A platform for estimating the relevance of information in vanet applications

Progress in wireless communication and sensing technologies enabled research on Vehicular Ad-Hoc Network applications that aim to disseminate useful information. Examples include safety applications such as the Emergency Electronic Brake Lights, Highway Merge Warning, or Control Loss Warning, or non-safety applications such as parking or travel time dissemination systems. A major problem in these applications is knowing when the information is relevant for a given vehicle. The knowledge of information relevance helps applications to make decisions such as when to warn the driver because of some reported safety related information or which parking location should the driver pursue given a list of available locations? The estimates of relevance can also be used to rank the information. This maximizes the use of available resources such as the communication bandwidth and allows for the most important information to be disseminated.
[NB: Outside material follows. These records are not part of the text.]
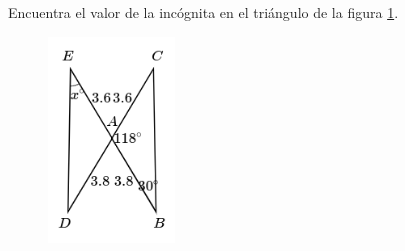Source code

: \question[10]  Encuentra el valor de la incógnita en el triángulo de la figura \ref{fig:angle_triangle_27}.
\begin{figure}[H]
    \begin{center}
        \includegraphics[width=0.3\textwidth]{../images/angle_triangle_27.png}
    \end{center}
    \caption{}
    \label{fig:angle_triangle_27}
\end{figure}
Previously proposed methods for estimating relevance typically depend on heuristics or analytical solutions. These may be inaccurate or may not consider all the necessary factors. They are also application specific and therefore it is hard for developers to use these for novel applications. This dissertation proposes a simulation based platform for developing novel VANET applications. The platform generates relevance estimator modules that can be used in deployed applications. The method for generating the modules is based on a machine learning approach. The method works by using observations of vehicles in simulations to generate training examples that are used to learn a relevance function, which estimates the relevance of the given piece of information. This document presents research work on using this technique for safety and non-safety applications. It also presents an implementation of the platform for developing novel Vehicular Ad-Hoc Network safety warning applications.